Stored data
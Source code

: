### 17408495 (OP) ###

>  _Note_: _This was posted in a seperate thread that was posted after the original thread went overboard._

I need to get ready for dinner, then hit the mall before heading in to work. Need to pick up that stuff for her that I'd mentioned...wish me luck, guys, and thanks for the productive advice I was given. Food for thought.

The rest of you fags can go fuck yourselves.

* **What the exercise asks**
Each entry needs to be written out again, exactly as given.

* **Exercise solution**
Source code

:### 17408495 (OP) ###

>  _Note_: _This was posted in a seperate thread that was posted after the original thread went overboard._

I need to get ready for dinner, then hit the mall before heading in to work. Need to pick up that stuff for her that I'd mentioned...wish me luck, guys, and thanks for the productive advice I was given. Food for thought.

The rest of you fags can go fuck yourselves.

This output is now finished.